Task material:
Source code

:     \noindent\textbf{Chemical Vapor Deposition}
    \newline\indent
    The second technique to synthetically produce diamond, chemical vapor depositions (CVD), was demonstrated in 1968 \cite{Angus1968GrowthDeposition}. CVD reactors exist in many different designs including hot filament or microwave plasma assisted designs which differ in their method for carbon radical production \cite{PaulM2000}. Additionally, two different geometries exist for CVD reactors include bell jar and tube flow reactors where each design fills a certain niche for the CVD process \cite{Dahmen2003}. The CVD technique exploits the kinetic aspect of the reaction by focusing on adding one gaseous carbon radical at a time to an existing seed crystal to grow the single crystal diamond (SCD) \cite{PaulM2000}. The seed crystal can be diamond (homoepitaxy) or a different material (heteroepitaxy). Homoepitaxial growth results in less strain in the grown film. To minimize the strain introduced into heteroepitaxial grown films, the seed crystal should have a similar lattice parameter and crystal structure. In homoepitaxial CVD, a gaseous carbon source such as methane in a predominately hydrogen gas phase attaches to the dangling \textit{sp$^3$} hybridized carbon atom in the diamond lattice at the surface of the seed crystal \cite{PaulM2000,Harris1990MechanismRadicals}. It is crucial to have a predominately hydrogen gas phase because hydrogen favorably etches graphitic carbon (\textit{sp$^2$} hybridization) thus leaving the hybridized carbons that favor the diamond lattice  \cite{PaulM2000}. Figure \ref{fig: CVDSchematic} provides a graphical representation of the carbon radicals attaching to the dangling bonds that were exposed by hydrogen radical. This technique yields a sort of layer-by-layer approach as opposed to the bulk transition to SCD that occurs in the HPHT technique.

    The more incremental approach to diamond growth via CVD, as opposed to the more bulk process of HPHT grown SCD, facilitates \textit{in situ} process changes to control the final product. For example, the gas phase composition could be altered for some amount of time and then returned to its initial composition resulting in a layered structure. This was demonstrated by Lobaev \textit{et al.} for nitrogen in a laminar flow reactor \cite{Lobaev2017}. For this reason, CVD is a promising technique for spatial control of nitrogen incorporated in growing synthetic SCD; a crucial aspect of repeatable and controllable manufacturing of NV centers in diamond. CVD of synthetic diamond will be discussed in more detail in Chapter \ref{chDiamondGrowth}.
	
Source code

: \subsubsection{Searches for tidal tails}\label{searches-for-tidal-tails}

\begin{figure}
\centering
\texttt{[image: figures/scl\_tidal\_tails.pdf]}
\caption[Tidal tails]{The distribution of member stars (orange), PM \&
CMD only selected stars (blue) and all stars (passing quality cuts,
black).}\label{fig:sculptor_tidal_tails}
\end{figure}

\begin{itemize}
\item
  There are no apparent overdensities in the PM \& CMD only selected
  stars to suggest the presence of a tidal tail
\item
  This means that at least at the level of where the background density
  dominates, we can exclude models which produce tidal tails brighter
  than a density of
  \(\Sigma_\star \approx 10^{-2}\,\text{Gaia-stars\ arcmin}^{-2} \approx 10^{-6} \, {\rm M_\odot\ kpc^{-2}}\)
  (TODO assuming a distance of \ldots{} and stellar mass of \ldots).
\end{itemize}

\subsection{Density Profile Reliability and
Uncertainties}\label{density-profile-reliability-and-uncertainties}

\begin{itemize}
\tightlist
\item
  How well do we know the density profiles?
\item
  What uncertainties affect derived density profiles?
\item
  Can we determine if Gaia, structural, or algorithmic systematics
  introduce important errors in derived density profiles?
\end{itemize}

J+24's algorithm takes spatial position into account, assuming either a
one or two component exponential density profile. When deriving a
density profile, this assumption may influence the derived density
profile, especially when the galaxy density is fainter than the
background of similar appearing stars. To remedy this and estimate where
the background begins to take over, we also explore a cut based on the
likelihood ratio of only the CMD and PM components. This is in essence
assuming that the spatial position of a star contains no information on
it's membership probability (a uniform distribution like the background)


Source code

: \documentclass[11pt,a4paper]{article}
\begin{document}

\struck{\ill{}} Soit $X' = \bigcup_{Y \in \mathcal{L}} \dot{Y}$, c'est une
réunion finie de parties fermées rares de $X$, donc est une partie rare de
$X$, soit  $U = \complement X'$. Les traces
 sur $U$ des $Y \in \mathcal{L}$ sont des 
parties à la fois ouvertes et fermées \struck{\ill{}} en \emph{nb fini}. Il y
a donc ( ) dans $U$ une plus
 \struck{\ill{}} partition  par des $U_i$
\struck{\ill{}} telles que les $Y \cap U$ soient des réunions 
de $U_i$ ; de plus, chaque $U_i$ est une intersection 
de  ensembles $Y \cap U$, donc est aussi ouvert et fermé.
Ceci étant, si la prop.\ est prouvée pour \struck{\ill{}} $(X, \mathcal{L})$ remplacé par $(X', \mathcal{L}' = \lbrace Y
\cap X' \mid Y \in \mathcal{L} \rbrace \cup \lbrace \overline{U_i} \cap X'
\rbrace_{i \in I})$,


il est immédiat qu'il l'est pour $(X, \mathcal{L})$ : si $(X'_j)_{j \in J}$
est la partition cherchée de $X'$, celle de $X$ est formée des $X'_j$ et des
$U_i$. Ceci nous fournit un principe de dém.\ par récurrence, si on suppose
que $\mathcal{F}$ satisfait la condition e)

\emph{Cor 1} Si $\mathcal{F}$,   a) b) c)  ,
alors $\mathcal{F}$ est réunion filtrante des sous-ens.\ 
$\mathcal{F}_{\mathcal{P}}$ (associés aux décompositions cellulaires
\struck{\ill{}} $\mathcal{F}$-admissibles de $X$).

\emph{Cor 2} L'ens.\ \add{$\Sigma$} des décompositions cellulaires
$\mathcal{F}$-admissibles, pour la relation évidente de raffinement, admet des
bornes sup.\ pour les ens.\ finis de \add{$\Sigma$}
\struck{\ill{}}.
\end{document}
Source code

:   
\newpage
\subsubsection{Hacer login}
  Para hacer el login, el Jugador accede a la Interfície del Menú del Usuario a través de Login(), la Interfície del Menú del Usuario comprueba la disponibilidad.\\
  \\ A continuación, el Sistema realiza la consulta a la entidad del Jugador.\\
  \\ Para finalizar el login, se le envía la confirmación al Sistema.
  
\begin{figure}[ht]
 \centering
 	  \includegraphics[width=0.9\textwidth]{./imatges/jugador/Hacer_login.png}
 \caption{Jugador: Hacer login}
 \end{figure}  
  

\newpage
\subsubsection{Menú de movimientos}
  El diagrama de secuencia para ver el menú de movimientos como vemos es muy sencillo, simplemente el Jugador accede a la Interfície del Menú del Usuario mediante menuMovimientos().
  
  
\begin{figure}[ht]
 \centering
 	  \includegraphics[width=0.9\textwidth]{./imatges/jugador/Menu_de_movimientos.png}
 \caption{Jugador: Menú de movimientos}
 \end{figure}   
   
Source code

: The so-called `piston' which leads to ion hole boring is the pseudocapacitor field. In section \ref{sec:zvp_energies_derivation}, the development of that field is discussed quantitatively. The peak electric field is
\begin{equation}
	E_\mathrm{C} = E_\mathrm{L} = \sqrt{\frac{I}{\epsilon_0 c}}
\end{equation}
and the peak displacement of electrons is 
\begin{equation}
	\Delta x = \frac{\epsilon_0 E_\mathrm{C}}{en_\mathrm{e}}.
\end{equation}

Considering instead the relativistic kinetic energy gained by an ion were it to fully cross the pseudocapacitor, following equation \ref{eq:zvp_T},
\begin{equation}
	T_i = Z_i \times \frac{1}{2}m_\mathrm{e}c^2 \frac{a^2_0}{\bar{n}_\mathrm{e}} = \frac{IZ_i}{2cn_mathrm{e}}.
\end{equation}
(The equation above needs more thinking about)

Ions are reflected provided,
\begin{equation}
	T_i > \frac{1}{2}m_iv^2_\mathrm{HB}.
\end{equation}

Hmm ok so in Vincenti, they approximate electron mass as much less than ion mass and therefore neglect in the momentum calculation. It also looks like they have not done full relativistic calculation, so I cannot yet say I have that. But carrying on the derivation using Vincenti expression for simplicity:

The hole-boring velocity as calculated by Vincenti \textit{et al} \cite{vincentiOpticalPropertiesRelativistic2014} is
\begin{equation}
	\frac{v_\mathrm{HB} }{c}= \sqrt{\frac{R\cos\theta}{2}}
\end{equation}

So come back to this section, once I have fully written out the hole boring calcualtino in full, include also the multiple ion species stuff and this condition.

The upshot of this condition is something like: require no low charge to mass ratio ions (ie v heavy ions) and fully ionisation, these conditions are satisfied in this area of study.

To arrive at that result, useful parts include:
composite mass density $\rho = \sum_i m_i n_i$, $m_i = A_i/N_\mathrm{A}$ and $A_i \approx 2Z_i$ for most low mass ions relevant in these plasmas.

Exercise goal:
Report all lines of the data above that include the string "donc".

Solved problem:
réunion finie de parties fermées rares de $X$, donc est une partie rare de
a donc ( ) dans $U$ une plus
de  ensembles $Y \cap U$, donc est aussi ouvert et fermé.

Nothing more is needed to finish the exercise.